At age 16, Michael Seaton has graduated from D.C. United’s academy and become a first-team player with a homegrown pro contract.
So now what?
Seaton will withdraw from Central High School, where he is a junior, and work with a homeschooling tutor arranged by United (most likely the same one who taught Bobby Convey and Santino Quaranta when they signed with United at that age). Under the arrangement, Seaton will be able to train with the full squad each morning and study in the afternoon.
He is scheduled to report to training camp later this week and accompany the team to both Bradenton, Fla., next week and Orlando next month.
“He matured last year, made real strides and rose to the challenges,” General Manager Dave Kasper said in a telephone interview. “It’s now time for a pro environment.”
Once the season starts, Seaton will practice each day and play in reserve matches. “We’ll take it slowly with him,” Kasper said, “but at some point, we ‘ll want to get him more than reserve games.”
Short-term loans to the lower-division clubs are possible, Kasper said, but because of Seaton’s age, he will not go on a season-long stay like Conor Shanosky, 21, did last year with the NASL’s Fort Lauderdale Strikers. He could also continue playing academy matches.
“When I was with the U-15s, I always told my parents I’m going pro when I turn 16,” he said. “My mom is pretty serious, but she was emotional when it finally happened.

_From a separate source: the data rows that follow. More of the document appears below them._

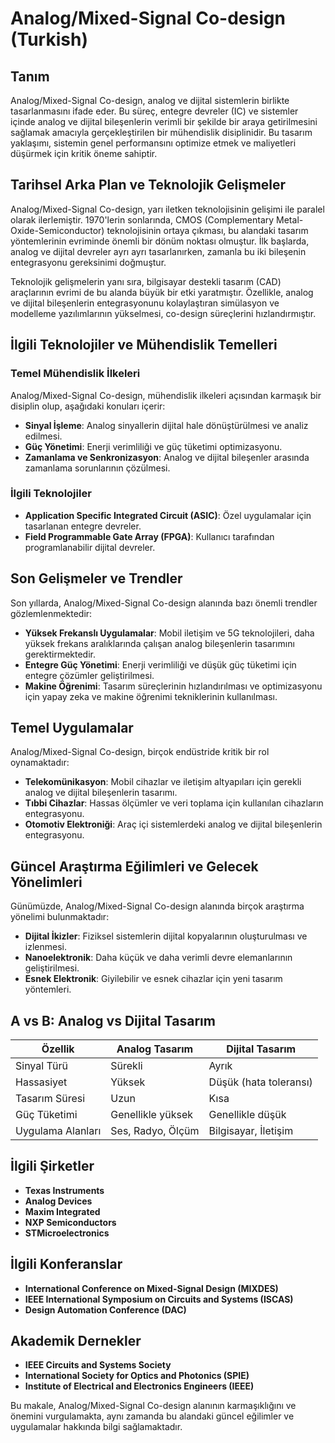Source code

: # Analog/Mixed-Signal Co-design (Turkish)

## Tanım

Analog/Mixed-Signal Co-design, analog ve dijital sistemlerin birlikte tasarlanmasını ifade eder. Bu süreç, entegre devreler (IC) ve sistemler içinde analog ve dijital bileşenlerin verimli bir şekilde bir araya getirilmesini sağlamak amacıyla gerçekleştirilen bir mühendislik disiplinidir. Bu tasarım yaklaşımı, sistemin genel performansını optimize etmek ve maliyetleri düşürmek için kritik öneme sahiptir.

## Tarihsel Arka Plan ve Teknolojik Gelişmeler

Analog/Mixed-Signal Co-design, yarı iletken teknolojisinin gelişimi ile paralel olarak ilerlemiştir. 1970'lerin sonlarında, CMOS (Complementary Metal-Oxide-Semiconductor) teknolojisinin ortaya çıkması, bu alandaki tasarım yöntemlerinin evriminde önemli bir dönüm noktası olmuştur. İlk başlarda, analog ve dijital devreler ayrı ayrı tasarlanırken, zamanla bu iki bileşenin entegrasyonu gereksinimi doğmuştur.

Teknolojik gelişmelerin yanı sıra, bilgisayar destekli tasarım (CAD) araçlarının evrimi de bu alanda büyük bir etki yaratmıştır. Özellikle, analog ve dijital bileşenlerin entegrasyonunu kolaylaştıran simülasyon ve modelleme yazılımlarının yükselmesi, co-design süreçlerini hızlandırmıştır.

## İlgili Teknolojiler ve Mühendislik Temelleri

### Temel Mühendislik İlkeleri

Analog/Mixed-Signal Co-design, mühendislik ilkeleri açısından karmaşık bir disiplin olup, aşağıdaki konuları içerir:

- **Sinyal İşleme**: Analog sinyallerin dijital hale dönüştürülmesi ve analiz edilmesi.
- **Güç Yönetimi**: Enerji verimliliği ve güç tüketimi optimizasyonu.
- **Zamanlama ve Senkronizasyon**: Analog ve dijital bileşenler arasında zamanlama sorunlarının çözülmesi.

### İlgili Teknolojiler

- **Application Specific Integrated Circuit (ASIC)**: Özel uygulamalar için tasarlanan entegre devreler.
- **Field Programmable Gate Array (FPGA)**: Kullanıcı tarafından programlanabilir dijital devreler.

## Son Gelişmeler ve Trendler

Son yıllarda, Analog/Mixed-Signal Co-design alanında bazı önemli trendler gözlemlenmektedir:

- **Yüksek Frekanslı Uygulamalar**: Mobil iletişim ve 5G teknolojileri, daha yüksek frekans aralıklarında çalışan analog bileşenlerin tasarımını gerektirmektedir.
- **Entegre Güç Yönetimi**: Enerji verimliliği ve düşük güç tüketimi için entegre çözümler geliştirilmesi.
- **Makine Öğrenimi**: Tasarım süreçlerinin hızlandırılması ve optimizasyonu için yapay zeka ve makine öğrenimi tekniklerinin kullanılması.

## Temel Uygulamalar

Analog/Mixed-Signal Co-design, birçok endüstride kritik bir rol oynamaktadır:

- **Telekomünikasyon**: Mobil cihazlar ve iletişim altyapıları için gerekli analog ve dijital bileşenlerin tasarımı.
- **Tıbbi Cihazlar**: Hassas ölçümler ve veri toplama için kullanılan cihazların entegrasyonu.
- **Otomotiv Elektroniği**: Araç içi sistemlerdeki analog ve dijital bileşenlerin entegrasyonu.

## Güncel Araştırma Eğilimleri ve Gelecek Yönelimleri

Günümüzde, Analog/Mixed-Signal Co-design alanında birçok araştırma yönelimi bulunmaktadır:

- **Dijital İkizler**: Fiziksel sistemlerin dijital kopyalarının oluşturulması ve izlenmesi.
- **Nanoelektronik**: Daha küçük ve daha verimli devre elemanlarının geliştirilmesi.
- **Esnek Elektronik**: Giyilebilir ve esnek cihazlar için yeni tasarım yöntemleri.

## A vs B: Analog vs Dijital Tasarım

| Özellik          | Analog Tasarım         | Dijital Tasarım          |
|------------------|-----------------------|--------------------------|
| Sinyal Türü      | Sürekli               | Ayrık                    |
| Hassasiyet       | Yüksek                | Düşük (hata toleransı)  |
| Tasarım Süresi   | Uzun                  | Kısa                     |
| Güç Tüketimi     | Genellikle yüksek     | Genellikle düşük         |
| Uygulama Alanları| Ses, Radyo, Ölçüm     | Bilgisayar, İletişim    |

## İlgili Şirketler

- **Texas Instruments**
- **Analog Devices**
- **Maxim Integrated**
- **NXP Semiconductors**
- **STMicroelectronics**

## İlgili Konferanslar

- **International Conference on Mixed-Signal Design (MIXDES)**
- **IEEE International Symposium on Circuits and Systems (ISCAS)**
- **Design Automation Conference (DAC)**

## Akademik Dernekler

- **IEEE Circuits and Systems Society**
- **International Society for Optics and Photonics (SPIE)**
- **Institute of Electrical and Electronics Engineers (IEEE)**

Bu makale, Analog/Mixed-Signal Co-design alanının karmaşıklığını ve önemini vurgulamakta, aynı zamanda bu alandaki güncel eğilimler ve uygulamalar hakkında bilgi sağlamaktadır.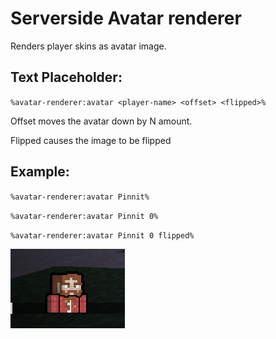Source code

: # Serverside Avatar renderer

Renders player skins as avatar image.

## Text Placeholder:
`%avatar-renderer:avatar <player-name> <offset> <flipped>%`

Offset moves the avatar down by N amount.

Flipped causes the image to be flipped

## Example:

`%avatar-renderer:avatar Pinnit%`

`%avatar-renderer:avatar Pinnit 0%`

`%avatar-renderer:avatar Pinnit 0 flipped%`

![skin](./example.png)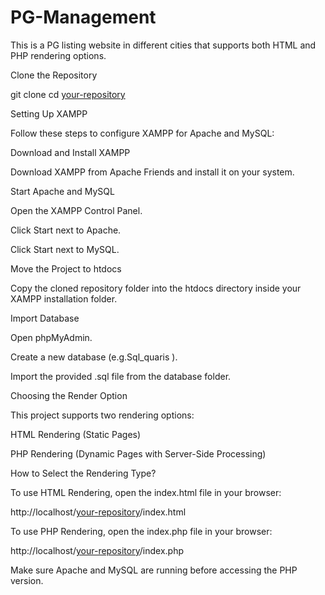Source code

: # PG-Management

This is a PG listing website in different cities that supports both HTML and PHP rendering options.

Clone the Repository

git clone 
cd [your-repository](https://github.com/Gokulmlk/PG-Management.git)

Setting Up XAMPP

Follow these steps to configure XAMPP for Apache and MySQL:

Download and Install XAMPP

Download XAMPP from Apache Friends and install it on your system.

Start Apache and MySQL

Open the XAMPP Control Panel.

Click Start next to Apache.

Click Start next to MySQL.

Move the Project to htdocs

Copy the cloned repository folder into the htdocs directory inside your XAMPP installation folder.

Import Database

Open phpMyAdmin.

Create a new database (e.g.Sql_quaris ).

Import the provided .sql file from the database folder.

Choosing the Render Option

This project supports two rendering options:

HTML Rendering (Static Pages)

PHP Rendering (Dynamic Pages with Server-Side Processing)

How to Select the Rendering Type?

To use HTML Rendering, open the index.html file in your browser:

http://localhost/[your-repository](https://github.com/Gokulmlk/PG-Management.git)/index.html

To use PHP Rendering, open the index.php file in your browser:

http://localhost/[your-repository](https://github.com/Gokulmlk/PG-Management.git)/index.php

Make sure Apache and MySQL are running before accessing the PHP version.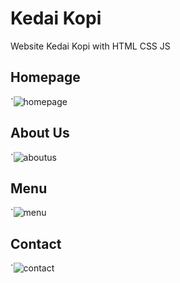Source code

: # Kedai Kopi

Website Kedai Kopi with HTML CSS JS

## Homepage

`![homepage](https://github.com/Danarzlf/Kedai-Kopi-Website/img/readmeimg/home.png?raw=true)

## About Us

`![aboutus](https://github.com/Danarzlf/Kedai-Kopi-Website/img/readmeimg/aboutus.png?raw=true)

## Menu

`![menu](https://github.com/Danarzlf/Kedai-Kopi-Website/img/readmeimg/menu.png?raw=true)

## Contact

`![contact](https://github.com/Danarzlf/Kedai-Kopi-Website/img/readmeimg/contact.png?raw=true)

It was exciting for the whole family.”
His mother had emigrated from Jamaica without him, seeking a brighter future for the family before bringing him. “And then one day [in Jamaica] I was lying in bed and I heard her coming into the house,” he said. Before long, “she was taking me to America.”
Seaton lives in Capitol Heights, Md., with his mother, stepfather and 5-year-old brother. He has played for the Freestate Soccer Alliance, a youth program based in Bowie, and United’s academy.
Central High is best known for basketball, so when he told classmates and friends he was going to leave school to concentrate on soccer, “they didn’t get too excited; all they know about it is kicking a ball. But when I said I am going to be a professional, they gave me a different look!”
Although Seaton is 6 feet and 180 pounds, good size for a 16-year-old, “I was looking at Brandon McDonald,” he said of United’s muscle-packed center back, “and I know I’ve got some work to do.”
Seaton, who has dual citizenship, is a member of Jamaica’s under-17 national set-up and slated to join the squad ahead of CONCACAF’s final round of qualifying for the U-17 World Cup April 6-19 in Panama. In the Caribbean qualifying stage last summer, he scored in each of Jamaica’s victories: against Bermuda (5-0) and Antigua & Barbuda (4-0).
“Jamaica will always be in my heart,” he said. “I came here for the opportunity, but I love Jamaica.”
With Seaton and other pro prospects on display at the CONCACAF tournament, United clearly did not want to risk losing him to a Central American or Caribbean club.
Seaton’s favorite players? A pair of Premier League-based forwards with rocky reputations:
Manchester City’s Mario Balotelli — “Not how he acts,” he said, laughing, “but how he performs” — and Liverpool’s Luis Suarez because “he is so neat with the ball and keeps it simple.”